Tuesday, January 10, 2006

countdown

in 4 days the seahawks will have their first ever playoff win during my fanhood.

go HAWKS!

7 comments:

Lo said...

tsk tsk. poetry and sports. interesting blog. you've made me think.

this little sonic iceberg said...

Hi Andrew-
Yes, i got your posts. It's funny, i was thinking about your response to my Brian Eno post for awhile and forgot to post my reply. And now that i am going back to do it it seems my lack of Blogger knowledge is hindering me. (That's why i'm replying here, and not where it probably belongs)- I haven't actually had a blog that long (i have a livejournal i almost prefer)- but i'm sure i will like this more when i get used to it.
So i said all that to say: Thanks for the posts, and now i'm going to go browsing your page myself. Bear with me for being slow at responding.
And hi, how are you doing these days, by the way?

:)

andrew said...

hi kevin. this is my first experience EVER posting ANYTHING online, and i'm not sure that i understand it either. its also my most successful attempt at journaling; usually i tend to fizzle out in a manner of days. perhaps this works better for me because its more a commentary on ANYTHING rather than a narrow account of the days events or thoughts.

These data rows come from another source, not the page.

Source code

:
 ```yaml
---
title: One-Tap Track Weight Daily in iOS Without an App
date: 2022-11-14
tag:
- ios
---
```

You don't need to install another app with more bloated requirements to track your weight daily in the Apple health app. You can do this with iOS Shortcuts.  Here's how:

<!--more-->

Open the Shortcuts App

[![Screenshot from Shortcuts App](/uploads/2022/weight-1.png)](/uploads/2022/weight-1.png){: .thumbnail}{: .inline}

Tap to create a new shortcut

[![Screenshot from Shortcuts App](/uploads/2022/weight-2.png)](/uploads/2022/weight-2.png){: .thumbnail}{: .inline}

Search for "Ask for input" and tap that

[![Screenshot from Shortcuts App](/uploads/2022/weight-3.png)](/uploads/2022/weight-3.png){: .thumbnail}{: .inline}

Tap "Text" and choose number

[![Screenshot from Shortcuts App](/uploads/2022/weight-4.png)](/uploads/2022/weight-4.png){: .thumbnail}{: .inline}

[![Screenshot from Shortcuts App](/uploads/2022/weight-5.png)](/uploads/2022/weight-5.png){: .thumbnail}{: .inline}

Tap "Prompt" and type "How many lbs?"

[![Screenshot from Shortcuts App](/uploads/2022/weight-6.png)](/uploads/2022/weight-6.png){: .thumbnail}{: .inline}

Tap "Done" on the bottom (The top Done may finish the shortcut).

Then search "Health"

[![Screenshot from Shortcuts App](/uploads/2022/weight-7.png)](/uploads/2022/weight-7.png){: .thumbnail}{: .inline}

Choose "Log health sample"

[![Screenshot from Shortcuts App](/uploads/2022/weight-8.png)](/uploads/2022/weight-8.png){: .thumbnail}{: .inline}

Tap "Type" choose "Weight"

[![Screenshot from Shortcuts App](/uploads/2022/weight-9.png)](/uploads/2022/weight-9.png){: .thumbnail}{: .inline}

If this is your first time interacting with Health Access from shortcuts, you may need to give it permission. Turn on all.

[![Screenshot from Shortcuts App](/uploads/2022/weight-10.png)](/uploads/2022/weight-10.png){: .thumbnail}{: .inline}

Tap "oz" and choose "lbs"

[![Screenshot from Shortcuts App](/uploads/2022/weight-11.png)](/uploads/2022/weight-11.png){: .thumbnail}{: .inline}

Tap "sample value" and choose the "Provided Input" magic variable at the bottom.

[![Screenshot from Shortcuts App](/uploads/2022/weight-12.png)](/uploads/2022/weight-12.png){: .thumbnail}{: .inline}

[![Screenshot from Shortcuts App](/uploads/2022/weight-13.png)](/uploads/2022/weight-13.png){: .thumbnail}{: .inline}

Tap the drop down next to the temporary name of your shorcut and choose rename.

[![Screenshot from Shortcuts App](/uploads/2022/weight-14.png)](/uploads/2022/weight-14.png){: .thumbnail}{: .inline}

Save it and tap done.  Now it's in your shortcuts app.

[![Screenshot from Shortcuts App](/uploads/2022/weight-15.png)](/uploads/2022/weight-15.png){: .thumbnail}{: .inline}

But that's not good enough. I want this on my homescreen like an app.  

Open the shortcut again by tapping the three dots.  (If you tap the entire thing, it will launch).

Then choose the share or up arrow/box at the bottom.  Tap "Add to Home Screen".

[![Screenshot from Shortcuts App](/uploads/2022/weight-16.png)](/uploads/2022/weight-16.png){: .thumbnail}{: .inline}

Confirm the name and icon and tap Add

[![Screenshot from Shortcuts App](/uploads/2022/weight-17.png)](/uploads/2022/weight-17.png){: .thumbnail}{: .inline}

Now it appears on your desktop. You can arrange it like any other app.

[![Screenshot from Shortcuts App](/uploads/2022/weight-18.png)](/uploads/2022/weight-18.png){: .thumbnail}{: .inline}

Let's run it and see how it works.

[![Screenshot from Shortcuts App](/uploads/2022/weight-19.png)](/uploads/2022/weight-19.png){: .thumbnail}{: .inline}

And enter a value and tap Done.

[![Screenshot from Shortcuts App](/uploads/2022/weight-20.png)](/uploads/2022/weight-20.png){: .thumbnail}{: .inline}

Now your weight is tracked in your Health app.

i'm doin fine. i'll be traveling to mexico in february where i'll be even more fine.

andrew said...

lo - i'm happy to hear that i've made you think. (after all, you love that.)

and don't you think that its about time that football and poetry (even if it be my mock poems) finally collided? what is poetry if not the brutal clashing of bones? words mashed together on the one-yard line with a phrase or two coming untucked. syntactical sean alexanders, dashing for an endzone of the sublime...

okay, now i've gotten a bit 'carried away'...

Anonymous said...

And, as Joel once told me, watching football always reminded him of that line from "Dover Beach" that goes, "where ignorant armies clash by night." Actually, the last 3 lines would be fitting:
And we are here as on a darkling plain
Swept with confused alarms of struggle and flight,
Where ignorant armies clash by night.

andrew said...

thats funny that you're mentioning 'dover beach.' yesterday i just put an excerpt from that poem on my window at work. i was meaning to tell you about it because i thought that my choice of lines put an interesting twist on the poem:

Ah, love let us be true
To one another! For the world...
Hath really neither joy, nor love, nor light,
Nor certitude, nor peace, nor help for pain
And we are here as on a darkling plain
Swept with confused alarms of struggle and flight
Where ignorant armies clash by night.

AND i wanted to tell you

andrew said...

oops...i meant not to post that yet.

by cutting lines before and after 'ah, love...to one another...' i transformed arnold's poem (that is presumably about loss of faith) to an ode to love (albeit pessimistic in other matters).